First of all, chill out, don’t panic. You don’t need to use it. The old stuff works fine. I still use .NET2 for my blog.
Updating for no reason can introduce bugs. If stuff is old but working and updating offers no value its ok not to upgrade.
Ignore open source at your peril. It’s way too late for discussion.
So why is it in Microsoft’s interest to sell it? What is the MS biz model?
Historically MS wanted to sell you windows. However, the reality is hybrid, people use Ubuntu, playstation, and android with some MS stuff too. Now MS wants to sell you windows, office, xbox and compute time.
We believe that if we make it open innovation will happen and MS will be able to offer really exciting stuff.

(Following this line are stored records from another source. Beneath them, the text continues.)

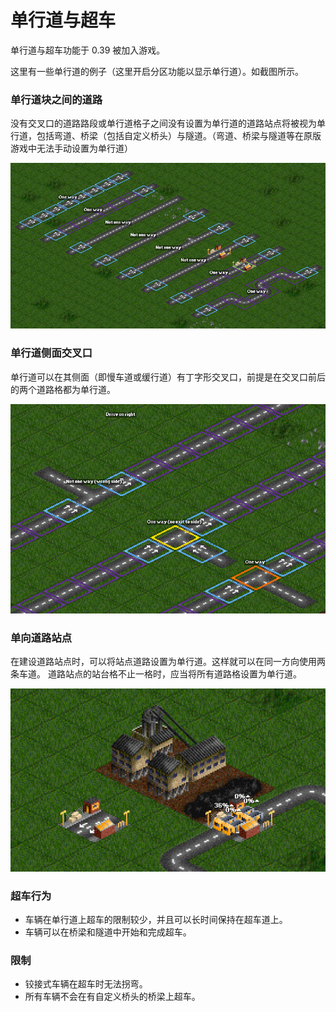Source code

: # 单行道与超车

单行道与超车功能于 0.39 被加入游戏。

这里有一些单行道的例子（这里开启分区功能以显示单行道）。如截图所示。

### 单行道块之间的道路

没有交叉口的道路路段或单行道格子之间没有设置为单行道的道路站点将被视为单行道，包括弯道、桥梁（包括自定义桥头）与隧道。（弯道、桥梁与隧道等在原版游戏中无法手动设置为单行道）

![单行道路段](images/one-way-0.png)

### 单行道侧面交叉口

单行道可以在其侧面（即慢车道或缓行道）有丁字形交叉口，前提是在交叉口前后的两个道路格都为单行道。

![单行道侧面交叉口](images/one-way-1.png)

### 单向道路站点

在建设道路站点时，可以将站点道路设置为单行道。这样就可以在同一方向使用两条车道。
道路站点的站台格不止一格时，应当将所有道路格设置为单行道。

![单向道路站点](images/one-way-2.png)

### 超车行为

* 车辆在单行道上超车的限制较少，并且可以长时间保持在超车道上。
* 车辆可以在桥梁和隧道中开始和完成超车。

### 限制

* 铰接式车辆在超车时无法拐弯。
* 所有车辆不会在有自定义桥头的桥梁上超车。
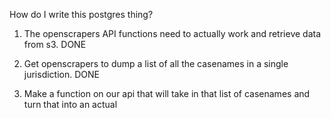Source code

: How do I write this postgres thing?


1. The openscrapers API functions need to actually work and retrieve data from s3. DONE

2. Get openscrapers to dump a list of all the casenames in a single jurisdiction. DONE

3. Make a function on our api that will take in that list of casenames and turn that into an actual 
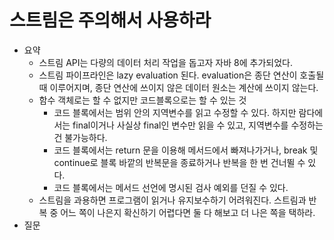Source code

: # 스트림은 주의해서 사용하라

- 요약
  - 스트림 API는 다량의 데이터 처리 작업을 돕고자 자바 8에 추가되었다.
  - 스트림 파이프라인은 lazy evaluation 된다. evaluation은 종단 연산이 호출될 때 이루어지며, 종단 연산에 쓰이지 않은 데이터 원소는 계산에 쓰이지 않는다.
  - 함수 객체로는 할 수 없지만 코드블록으로는 할 수 있는 것
    - 코드 블록에서는 범위 안의 지역변수를 읽고 수정할 수 있다. 하지만 람다에서는 final이거나 사실상 final인 변수만 읽을 수 있고, 지역변수를 수정하는 건 불가능하다.
    - 코드 블록에서는 return 문을 이용해 메서드에서 빠져나가거나, break 및 continue로 블록 바깥의 반복문을 종료하거나 반복을 한 번 건너뛸 수 있다.
    - 코드 블록에서는 메서드 선언에 명시된 검사 예외를 던질 수 있다.
  - 스트림을 과용하면 프로그램이 읽거나 유지보수하기 어려워진다. 스트림과 반복 중 어느 쪽이 나은지 확신하기 어렵다면 둘 다 해보고 더 나은 쪽을 택하라.
- 질문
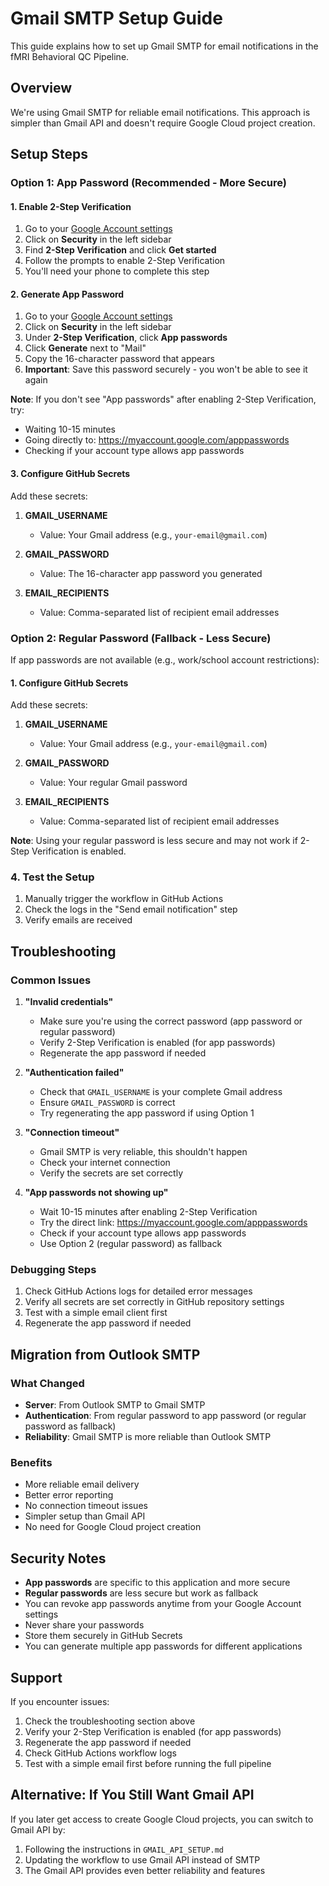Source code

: # Gmail SMTP Setup Guide

This guide explains how to set up Gmail SMTP for email notifications in the fMRI Behavioral QC Pipeline.

## Overview

We're using Gmail SMTP for reliable email notifications. This approach is simpler than Gmail API and doesn't require Google Cloud project creation.

## Setup Steps

### Option 1: App Password (Recommended - More Secure)

#### 1. Enable 2-Step Verification

1. Go to your [Google Account settings](https://myaccount.google.com/)
2. Click on **Security** in the left sidebar
3. Find **2-Step Verification** and click **Get started**
4. Follow the prompts to enable 2-Step Verification
5. You'll need your phone to complete this step

#### 2. Generate App Password

1. Go to your [Google Account settings](https://myaccount.google.com/)
2. Click on **Security** in the left sidebar
3. Under **2-Step Verification**, click **App passwords**
4. Click **Generate** next to "Mail"
5. Copy the 16-character password that appears
6. **Important**: Save this password securely - you won't be able to see it again

**Note**: If you don't see "App passwords" after enabling 2-Step Verification, try:
- Waiting 10-15 minutes
- Going directly to: https://myaccount.google.com/apppasswords
- Checking if your account type allows app passwords

#### 3. Configure GitHub Secrets

Add these secrets:

1. **GMAIL_USERNAME**
   - Value: Your Gmail address (e.g., `your-email@gmail.com`)

2. **GMAIL_PASSWORD**
   - Value: The 16-character app password you generated

3. **EMAIL_RECIPIENTS**
   - Value: Comma-separated list of recipient email addresses

### Option 2: Regular Password (Fallback - Less Secure)

If app passwords are not available (e.g., work/school account restrictions):

#### 1. Configure GitHub Secrets

Add these secrets:

1. **GMAIL_USERNAME**
   - Value: Your Gmail address (e.g., `your-email@gmail.com`)

2. **GMAIL_PASSWORD**
   - Value: Your regular Gmail password

3. **EMAIL_RECIPIENTS**
   - Value: Comma-separated list of recipient email addresses

**Note**: Using your regular password is less secure and may not work if 2-Step Verification is enabled.

### 4. Test the Setup

1. Manually trigger the workflow in GitHub Actions
2. Check the logs in the "Send email notification" step
3. Verify emails are received

## Troubleshooting

### Common Issues

1. **"Invalid credentials"**
   - Make sure you're using the correct password (app password or regular password)
   - Verify 2-Step Verification is enabled (for app passwords)
   - Regenerate the app password if needed

2. **"Authentication failed"**
   - Check that `GMAIL_USERNAME` is your complete Gmail address
   - Ensure `GMAIL_PASSWORD` is correct
   - Try regenerating the app password if using Option 1

3. **"Connection timeout"**
   - Gmail SMTP is very reliable, this shouldn't happen
   - Check your internet connection
   - Verify the secrets are set correctly

4. **"App passwords not showing up"**
   - Wait 10-15 minutes after enabling 2-Step Verification
   - Try the direct link: https://myaccount.google.com/apppasswords
   - Check if your account type allows app passwords
   - Use Option 2 (regular password) as fallback

### Debugging Steps

1. Check GitHub Actions logs for detailed error messages
2. Verify all secrets are set correctly in GitHub repository settings
3. Test with a simple email client first
4. Regenerate the app password if needed

## Migration from Outlook SMTP

### What Changed

- **Server**: From Outlook SMTP to Gmail SMTP
- **Authentication**: From regular password to app password (or regular password as fallback)
- **Reliability**: Gmail SMTP is more reliable than Outlook SMTP

### Benefits

- More reliable email delivery
- Better error reporting
- No connection timeout issues
- Simpler setup than Gmail API
- No need for Google Cloud project creation

## Security Notes

- **App passwords** are specific to this application and more secure
- **Regular passwords** are less secure but work as fallback
- You can revoke app passwords anytime from your Google Account settings
- Never share your passwords
- Store them securely in GitHub Secrets
- You can generate multiple app passwords for different applications

## Support

If you encounter issues:

1. Check the troubleshooting section above
2. Verify your 2-Step Verification is enabled (for app passwords)
3. Regenerate the app password if needed
4. Check GitHub Actions workflow logs
5. Test with a simple email first before running the full pipeline

## Alternative: If You Still Want Gmail API

If you later get access to create Google Cloud projects, you can switch to Gmail API by:

1. Following the instructions in `GMAIL_API_SETUP.md`
2. Updating the workflow to use Gmail API instead of SMTP
3. The Gmail API provides even better reliability and features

This is actually the 3rd time we’ve tried to open source .NET. we failed to do it well the first two times. We didn’t really open source stuff as we tried to retain too much control.
20% of contributions to .NET core are from the community. We don’t really know what that statistic means as we don’t have much to benchmark against. But you should get involved.
Hanselman is promoting www.firsttimersonly.com to try and get more people to join the open source movement.
So what is the community working on?
My theory is the scientific challenges are what people fancy trying in their spare time.
However web frameworks are just playing with strings so they aren’t as engaging.
What do you think, tweet me.
Fundamentally, we want the 15 yr old at a hackathon who uses Python and Ruby to get excited about .NET Core 5. If they don’t, how can we expect them to use MS in the future.
Did you know that ASP.NET 5 can run on either .NET 4 (closed source) and .NET Core 5 (open source).
Check out sourceofdotnet.microsoft.com we have hypertexted the entire .NET source code. <<– This is the one really useful thing you can take away from this session.
So what is cool about .NET5 over .NET 4?
The new JetBrains IDE proves that opensourcing .NET is working. Cool stuff is happening with .NET.
OmniSharp is another example of cool intellisense stuff that is possible because of the open source-ness.
And by the way, the entirety of .NET Core is going to be NuGet packages that you can install individually. That’s a pretty cool. That’s a good experience for our 15 year old hacker.
Check out https://docs.asp.net. You can contribute to our docs! On GitHub. MSDN is all going Git and pull request.
Finished with a demo of ASP.NET running on a raspberry Pi.